Pushing Past that Tired Fatigued Feeling

Even peak performers in life experience those hours in the day when they feel totally fatigued and not much good for anything. Have you ever said to yourself, “I’m just too tired. I’ll do it later”? That’s an indication you’ve stepped into total fatigue time. Fatigue seems a natural excuse for inaction; when repeated over time, it leads to a pattern of personal ineffectiveness. Get tired, and you are often stopped in your tracks. But there are powerful strategies you can use to overcome fatigue and reduce the number of totally fatigued hours you experience each day.

Fatigue does not have to impede your progress toward your objectives and goals. Getting tired is not a signal to quit. Instead, fatigue can be used as a signal that it is time to switch gears from a creative project best done during peak performance periods to a project needing less brain power. There is normally no end to the number of activities on your list from which you can choose, but you will find that when you hit your fatigue time, you can operate more effectively on lower priority projects.

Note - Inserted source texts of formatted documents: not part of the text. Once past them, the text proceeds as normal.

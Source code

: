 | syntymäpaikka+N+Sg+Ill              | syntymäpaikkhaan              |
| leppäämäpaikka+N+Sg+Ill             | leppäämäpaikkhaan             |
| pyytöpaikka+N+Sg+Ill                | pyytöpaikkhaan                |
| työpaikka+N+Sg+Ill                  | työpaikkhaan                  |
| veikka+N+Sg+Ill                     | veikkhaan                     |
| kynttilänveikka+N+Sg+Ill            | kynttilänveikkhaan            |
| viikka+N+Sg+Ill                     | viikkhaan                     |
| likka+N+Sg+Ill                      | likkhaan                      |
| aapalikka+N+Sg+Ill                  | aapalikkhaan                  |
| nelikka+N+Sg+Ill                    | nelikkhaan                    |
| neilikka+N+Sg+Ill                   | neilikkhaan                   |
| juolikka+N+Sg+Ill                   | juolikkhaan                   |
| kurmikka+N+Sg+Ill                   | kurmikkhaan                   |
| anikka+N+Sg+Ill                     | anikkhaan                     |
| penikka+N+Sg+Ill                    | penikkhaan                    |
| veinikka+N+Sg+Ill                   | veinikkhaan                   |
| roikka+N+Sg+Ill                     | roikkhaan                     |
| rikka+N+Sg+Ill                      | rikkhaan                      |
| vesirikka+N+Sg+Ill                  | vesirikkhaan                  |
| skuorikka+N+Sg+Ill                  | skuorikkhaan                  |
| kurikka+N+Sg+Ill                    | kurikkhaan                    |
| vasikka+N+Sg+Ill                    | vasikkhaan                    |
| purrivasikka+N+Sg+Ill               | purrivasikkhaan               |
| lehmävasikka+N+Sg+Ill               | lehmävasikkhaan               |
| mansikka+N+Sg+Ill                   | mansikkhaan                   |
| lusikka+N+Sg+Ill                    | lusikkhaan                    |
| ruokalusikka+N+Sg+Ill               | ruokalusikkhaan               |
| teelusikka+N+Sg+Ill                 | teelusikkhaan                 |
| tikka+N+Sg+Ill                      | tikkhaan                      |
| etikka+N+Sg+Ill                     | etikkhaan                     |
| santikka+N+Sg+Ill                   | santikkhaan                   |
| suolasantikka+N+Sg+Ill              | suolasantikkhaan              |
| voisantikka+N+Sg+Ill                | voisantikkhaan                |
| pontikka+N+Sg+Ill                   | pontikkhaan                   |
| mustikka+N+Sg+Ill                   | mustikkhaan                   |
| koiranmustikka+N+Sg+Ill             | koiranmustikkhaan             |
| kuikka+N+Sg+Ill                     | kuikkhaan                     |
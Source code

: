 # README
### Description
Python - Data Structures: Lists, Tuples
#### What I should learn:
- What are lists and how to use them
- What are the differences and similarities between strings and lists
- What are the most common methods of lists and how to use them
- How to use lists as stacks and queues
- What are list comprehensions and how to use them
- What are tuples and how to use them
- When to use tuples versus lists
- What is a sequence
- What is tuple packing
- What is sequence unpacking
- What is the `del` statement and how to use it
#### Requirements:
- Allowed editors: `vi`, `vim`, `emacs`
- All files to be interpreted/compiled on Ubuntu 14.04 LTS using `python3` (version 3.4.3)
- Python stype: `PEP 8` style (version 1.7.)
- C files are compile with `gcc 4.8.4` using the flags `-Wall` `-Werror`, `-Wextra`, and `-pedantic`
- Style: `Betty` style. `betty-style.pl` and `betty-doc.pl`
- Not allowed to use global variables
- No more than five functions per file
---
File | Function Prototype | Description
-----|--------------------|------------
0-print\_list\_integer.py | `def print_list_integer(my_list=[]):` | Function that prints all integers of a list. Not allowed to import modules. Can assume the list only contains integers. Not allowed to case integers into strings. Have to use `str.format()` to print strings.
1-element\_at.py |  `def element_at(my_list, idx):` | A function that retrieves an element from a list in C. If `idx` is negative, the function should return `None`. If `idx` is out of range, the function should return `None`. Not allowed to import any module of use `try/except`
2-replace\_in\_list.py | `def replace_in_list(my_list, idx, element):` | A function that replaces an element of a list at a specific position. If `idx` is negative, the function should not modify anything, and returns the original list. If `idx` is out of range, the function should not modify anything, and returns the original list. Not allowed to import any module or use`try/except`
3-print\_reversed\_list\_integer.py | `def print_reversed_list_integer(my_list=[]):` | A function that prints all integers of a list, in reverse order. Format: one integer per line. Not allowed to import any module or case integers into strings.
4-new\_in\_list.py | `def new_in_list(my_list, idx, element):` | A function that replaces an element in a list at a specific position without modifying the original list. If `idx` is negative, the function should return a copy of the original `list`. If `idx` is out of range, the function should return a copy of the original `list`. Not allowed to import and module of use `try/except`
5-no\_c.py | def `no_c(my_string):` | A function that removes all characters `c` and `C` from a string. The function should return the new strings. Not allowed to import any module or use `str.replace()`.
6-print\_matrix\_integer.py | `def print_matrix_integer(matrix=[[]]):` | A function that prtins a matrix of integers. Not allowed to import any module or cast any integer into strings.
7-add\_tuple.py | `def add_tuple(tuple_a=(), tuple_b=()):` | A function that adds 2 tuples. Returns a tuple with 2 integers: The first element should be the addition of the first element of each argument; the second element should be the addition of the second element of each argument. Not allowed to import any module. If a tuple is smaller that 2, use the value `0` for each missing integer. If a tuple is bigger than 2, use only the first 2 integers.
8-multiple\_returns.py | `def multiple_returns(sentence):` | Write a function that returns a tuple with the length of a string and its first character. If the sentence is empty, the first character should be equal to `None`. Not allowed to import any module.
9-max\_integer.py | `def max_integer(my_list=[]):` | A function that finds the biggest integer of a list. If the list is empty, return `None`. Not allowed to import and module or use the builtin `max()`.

Many people, when tired, mistakenly attempt to continue to work on projects requiring too much concentration and creativity, and only end up becoming stalled by frustration. Others simply quit. The effect of the fatigue-inaction response then becomes cumulative, resulting in the feeling of getting further and further behind. If you get into the habit of quitting a task just because you’re feeling tired, your mind begins to play tricks on you. Whenever you face a challenging project that requires intense or creative thought, your mind may then trigger fatigue to create an excuse for not even getting started.

Alertness and fatigue occur in about ninety-minute cycles, just as hunger does. You are likely to feel more tired during twenty of every ninety minutes than during the other seventy minutes. But the bad news is also the good news: When you do feel tired, you will feel that way only during a twenty-minute period during each cycle. If you continue to stay awake and remain active in the face of fatigue, the fatigue will pass, and then once again, for no apparent reason, you will experience alertness. By becoming more aware of your body’s responses, you will discover your fatigue cycle and be able to use it to your benefit.

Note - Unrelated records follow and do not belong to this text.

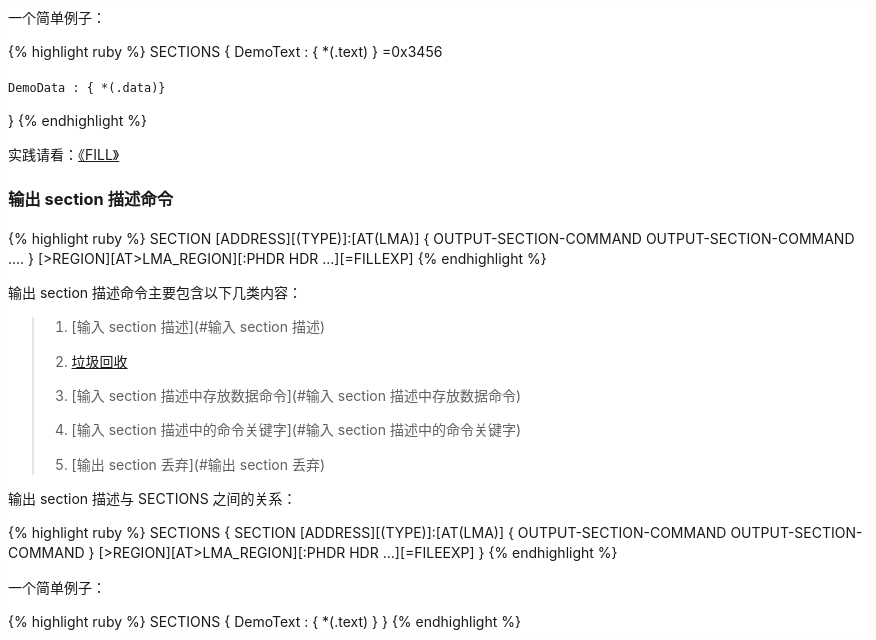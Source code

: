 一个简单例子：

{% highlight ruby %}
SECTIONS
{
    DemoText : { *(.text) } =0x3456

    DemoData : { *(.data)} 
}
{% endhighlight %}

实践请看：[《FILL》](https://biscuitos.github.io/blog/LD-FILL/)

### <span id="输出 section 描述命令">输出 section 描述命令</span>

{% highlight ruby %}
SECTION [ADDRESS][(TYPE)]:[AT(LMA)]
{
    OUTPUT-SECTION-COMMAND
    OUTPUT-SECTION-COMMAND
    ....
} [>REGION][AT>LMA_REGION][:PHDR HDR ...][=FILLEXP]
{% endhighlight %}

输出 section 描述命令主要包含以下几类内容：

> 1. [输入 section 描述](#输入 section 描述)
>
> 2. [垃圾回收](#垃圾回收)
>
> 3. [输入 section 描述中存放数据命令](#输入 section 描述中存放数据命令)
>
> 4. [输入 section 描述中的命令关键字](#输入 section 描述中的命令关键字)
>
> 5. [输出 section 丢弃](#输出 section 丢弃)

输出 section 描述与 SECTIONS 之间的关系：

{% highlight ruby %}
SECTIONS
{
    SECTION [ADDRESS][(TYPE)]:[AT(LMA)] {
        OUTPUT-SECTION-COMMAND
        OUTPUT-SECTION-COMMAND
    } [>REGION][AT>LMA_REGION][:PHDR HDR ...][=FILEEXP]
}
{% endhighlight %}

一个简单例子：

{% highlight ruby %}
SECTIONS
{
    DemoText : { *(.text) }
}
{% endhighlight %}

How do you push through the fatigue cycles you will encounter? Just do it. Pushing past fatigue means consciously choosing to stay active through the roughest twenty minutes of the cycle, forcing yourself to concentrate without self-criticism or frustration, aware that the fatigue factor will soon pass without the necessity of sleep or stopping your activity.

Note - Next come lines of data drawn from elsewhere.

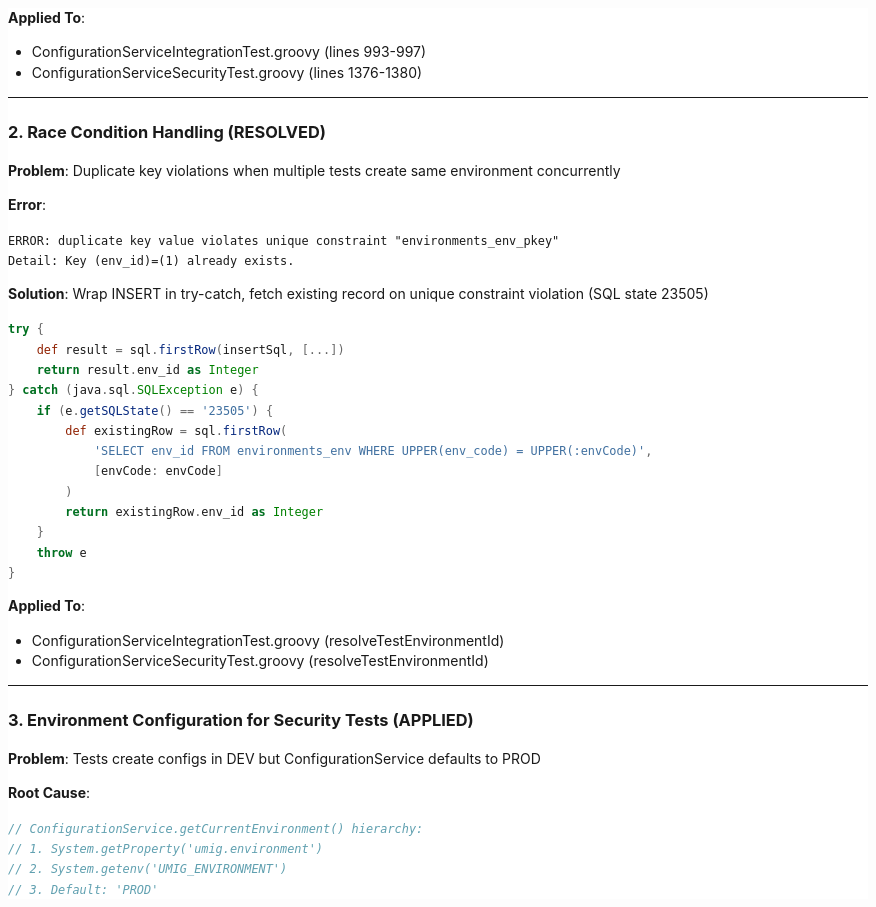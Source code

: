 **Applied To**:

- ConfigurationServiceIntegrationTest.groovy (lines 993-997)
- ConfigurationServiceSecurityTest.groovy (lines 1376-1380)

---

### 2. Race Condition Handling (RESOLVED)

**Problem**: Duplicate key violations when multiple tests create same environment concurrently

**Error**:

```
ERROR: duplicate key value violates unique constraint "environments_env_pkey"
Detail: Key (env_id)=(1) already exists.
```

**Solution**: Wrap INSERT in try-catch, fetch existing record on unique constraint violation (SQL state 23505)

```groovy
try {
    def result = sql.firstRow(insertSql, [...])
    return result.env_id as Integer
} catch (java.sql.SQLException e) {
    if (e.getSQLState() == '23505') {
        def existingRow = sql.firstRow(
            'SELECT env_id FROM environments_env WHERE UPPER(env_code) = UPPER(:envCode)',
            [envCode: envCode]
        )
        return existingRow.env_id as Integer
    }
    throw e
}
```

**Applied To**:

- ConfigurationServiceIntegrationTest.groovy (resolveTestEnvironmentId)
- ConfigurationServiceSecurityTest.groovy (resolveTestEnvironmentId)

---

### 3. Environment Configuration for Security Tests (APPLIED)

**Problem**: Tests create configs in DEV but ConfigurationService defaults to PROD

**Root Cause**:

```groovy
// ConfigurationService.getCurrentEnvironment() hierarchy:
// 1. System.getProperty('umig.environment')
// 2. System.getenv('UMIG_ENVIRONMENT')
// 3. Default: 'PROD'
```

During most periods of the day you can expect to experience twenty-minute fatigue cycles, but there is one period when you can expect fatigue to last longer. Even if you are in good to excellent health, you will still typically experience about two hours of ragged-out chronic fatigue each day, a time when you feel totally ineffective and want to stare at walls instead of rush down halls. For many people these fatigue hours occur after lunch or after work. Stress, eating habits, and lack of exercise all contribute to longer, deeper fatigue periods. All are manageable through setting habit-changing goals.